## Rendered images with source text
————

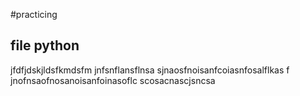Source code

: #practicing
## file python
jfdfjdskjldsfkmdsfm jnfsnflansflnsa sjnaosfnoisanfcoiasnfosalflkas f jnofnsaofnosanoisanfoinasoflc scosacnascjsncsa

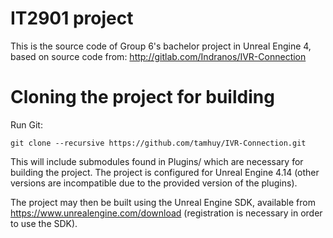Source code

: # IT2901 project


This is the source code of Group 6's bachelor project in Unreal Engine 4, based on source code from:
http://gitlab.com/Indranos/IVR-Connection

# Cloning the project for building
Run Git:

    git clone --recursive https://github.com/tamhuy/IVR-Connection.git

This will include submodules found in Plugins/ which are necessary for building the project.
The project is configured for Unreal Engine 4.14 (other versions are incompatible due to the provided version of the plugins).

The project may then be built using the Unreal Engine SDK, available from https://www.unrealengine.com/download (registration is necessary in order to use the SDK).
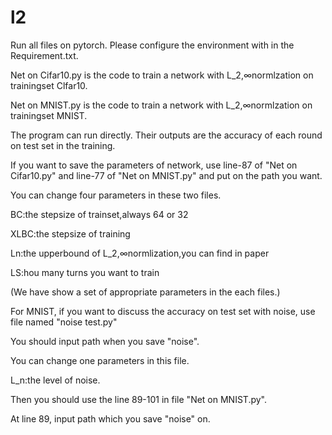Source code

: # l2
Run all files on pytorch. Please configure the environment with in the Requirement.txt.

Net on Cifar10.py is the code to train a network with L_2,∞normlzation on trainingset Clfar10.

Net on MNIST.py is the code to train a network with L_2,∞normlzation on trainingset MNIST.

The program can run directly. Their outputs are the accuracy of each round on test set in the training.

If you want to save the parameters of network, use line-87 of "Net on Cifar10.py" and line-77 of "Net on MNIST.py" and put on the path you want.

You can change four parameters in these two files.

BC:the stepsize of trainset,always 64 or 32

XLBC:the stepsize of training

Ln:the upperbound of L_2,∞normlization,you can find in paper

LS:hou many turns you want to train

(We have show a set of appropriate parameters in the each files.)

For MNIST, if you want to discuss the accuracy on test set with noise, use file named "noise test.py"

You should input path when you save "noise".

You can change one parameters in this file.

L_n:the level of noise.

Then you should use the line 89-101 in file "Net on MNIST.py".

At line 89, input path which you save "noise" on.





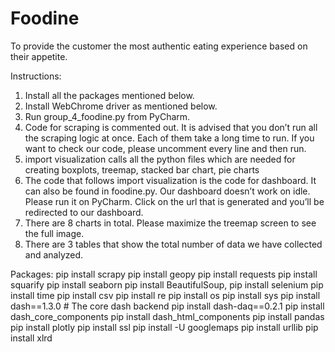 # Foodine
To provide the customer the most authentic eating experience based on their appetite.

Instructions:
1.	Install all the packages mentioned below.
2.	Install WebChrome driver as mentioned below.
3.	Run group_4_foodine.py from PyCharm.
4.	Code for scraping is commented out. It is advised that you don’t run all the scraping logic at once. Each of them take a long time to run. If you want to check our code, please uncomment every line and then run.
5.	import visualization calls all the python files which are needed for creating boxplots, treemap, stacked bar chart, pie charts
6.	The code that follows import visualization is the code for dashboard. It can also be found in foodine.py. Our dashboard doesn’t work on idle. Please run it on PyCharm. Click on the url that is generated and you’ll be redirected to our dashboard.
7.	There are 8 charts in total. Please maximize the treemap screen to see the full image. 
8.	There are 3 tables that show the total number of data we have collected and analyzed.


Packages: 
pip install scrapy
pip install geopy
pip install requests
pip install squarify
pip install seaborn
pip install BeautifulSoup, 
pip install selenium
pip install time
pip install csv
pip install re
pip install os
pip install sys
pip install dash==1.3.0  # The core dash backend
pip install dash-daq==0.2.1 
pip install dash_core_components
pip install dash_html_components
pip install pandas
pip install plotly
pip install ssl
pip install -U googlemaps
pip install urllib
pip install xlrd
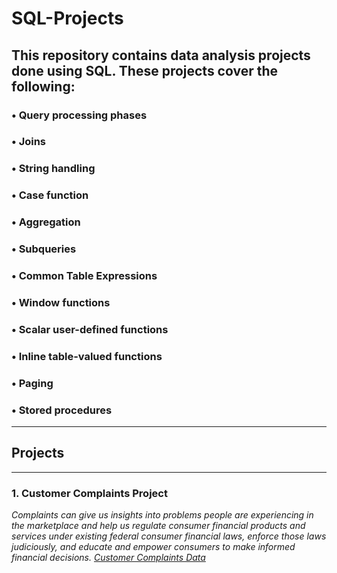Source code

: # SQL-Projects
## This repository contains data analysis projects done using SQL. These projects cover the following:
### •	Query processing phases
### •	Joins
### •	String handling
### •	Case function
### •	Aggregation
### •	Subqueries
### •	Common Table Expressions
### •	Window functions
### •	Scalar user-defined functions
### •	Inline table-valued functions
### •	Paging
### •	Stored procedures
---
## Projects
---
### 1. Customer Complaints Project
*Complaints can give us insights into problems people are experiencing in the marketplace and help us regulate consumer financial products and services under existing federal consumer financial laws, enforce those laws judiciously, and educate and empower consumers to make informed financial decisions. [Customer Complaints Data](https://www.consumerfinance.gov/data-research/consumer-complaints/)*
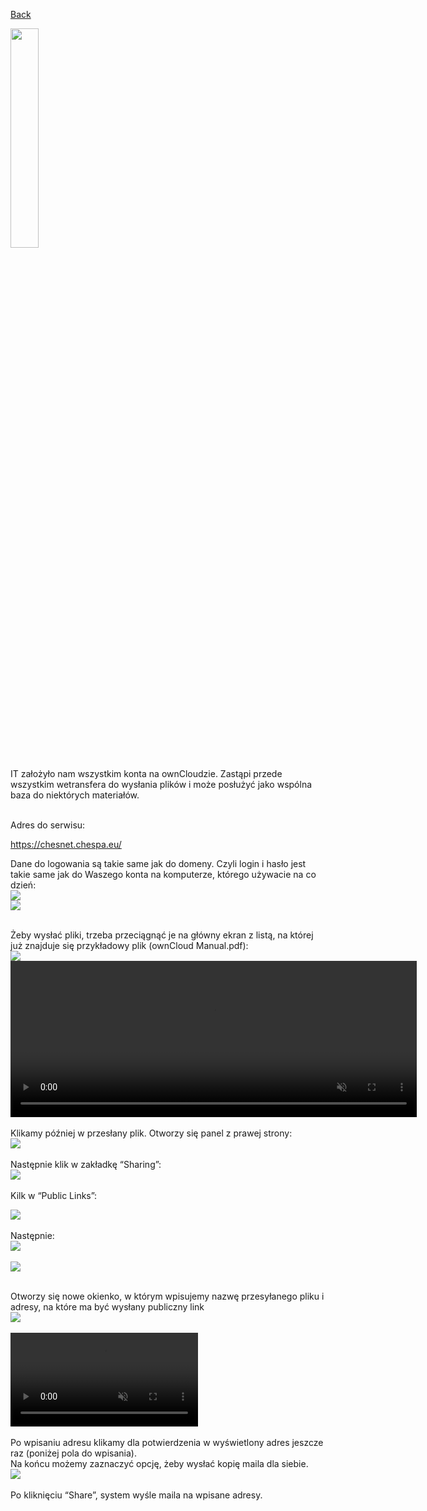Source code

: <a style="font-size:14px" href="https://tpchespa.github.io">Back</a>

<img width="30%" height="30%" src="/docs/assets/images/logoOwnClod.svg"/><br/>

IT założyło nam wszystkim konta na ownCloudzie. Zastąpi przede wszystkim wetransfera do wysłania plików i może posłużyć jako wspólna baza do niektórych materiałów.<br/><br/>

Adres do serwisu:<br/>

<a href="https://chesnet.chespa.eu/">https://chesnet.chespa.eu/</a><br/>

Dane do logowania są takie same jak do domeny. Czyli login i hasło jest takie same jak do Waszego konta na komputerze, którego używacie na co dzień:
<br/>
<img src="/docs/assets/images/Login.png"/><br/>
<img src="/docs/assets/images/Login2.png"/><br/><br/>

Żeby wysłać pliki, trzeba przeciągnąć je na główny ekran z listą, na której już znajduje się przykładowy plik (ownCloud Manual.pdf):<br/>
<img src="/docs/assets/images/FolderList.png"/><br/>
<video width="650px" height="250px" autoplay loop muted> <source src="/docs/assets/images/Drag&Drop.mov"></video><br/><br/>
Klikamy później w przesłany plik. Otworzy się panel z prawej strony:<br/>
<img src="/docs/assets/images/NewFile1.png"/><br/><br/>
Następnie klik w zakładkę “Sharing”:<br/>
<img src="/docs/assets/images/NewFile2.png"/><br/><br/>
Kilk w “Public Links”:<br/>

<img src="/docs/assets/images/NewFile2.png"/><br/><br/>
Następnie:<br/>
<img src="/docs/assets/images/NewFile3.png"/><br/><br/>
<img src="/docs/assets/images/NewFile4.png"/><br/><br/>

Otworzy się nowe okienko, w którym wpisujemy nazwę przesyłanego pliku i adresy, na które ma być wysłany publiczny link <br/>
<img src="/docs/assets/images/LinkShare.png"/><br/><br/>
<video autoplay loop muted> <source src="/docs/assets/images/EmailInput.mov"></video><br/><br/>
Po wpisaniu adresu klikamy dla potwierdzenia w wyświetlony adres jeszcze raz (poniżej pola do wpisania). <br/>
Na końcu możemy zaznaczyć opcję, żeby wysłać kopię maila dla siebie.<br/>
<img src="/docs/assets/images/LinkShare3.png"/><br/><br/>
Po kliknięciu “Share”, system wyśle maila na wpisane adresy. <br/>
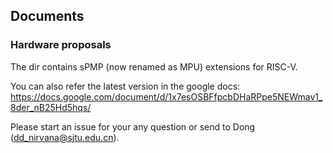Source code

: ## Documents

### Hardware proposals

The dir contains sPMP (now renamed as MPU) extensions for RISC-V.

You can also refer the latest version in the google docs: https://docs.google.com/document/d/1x7esOSBFfpcbDHaRPpe5NEWmav1_8der_nB25Hd5hqs/



Please start an issue for your any question or send to Dong (dd_nirvana@sjtu.edu.cn).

————

## Work required
Lines that include the word "version" — how many are there in the data? Answer with the number alone.

## Reply to the exercise
2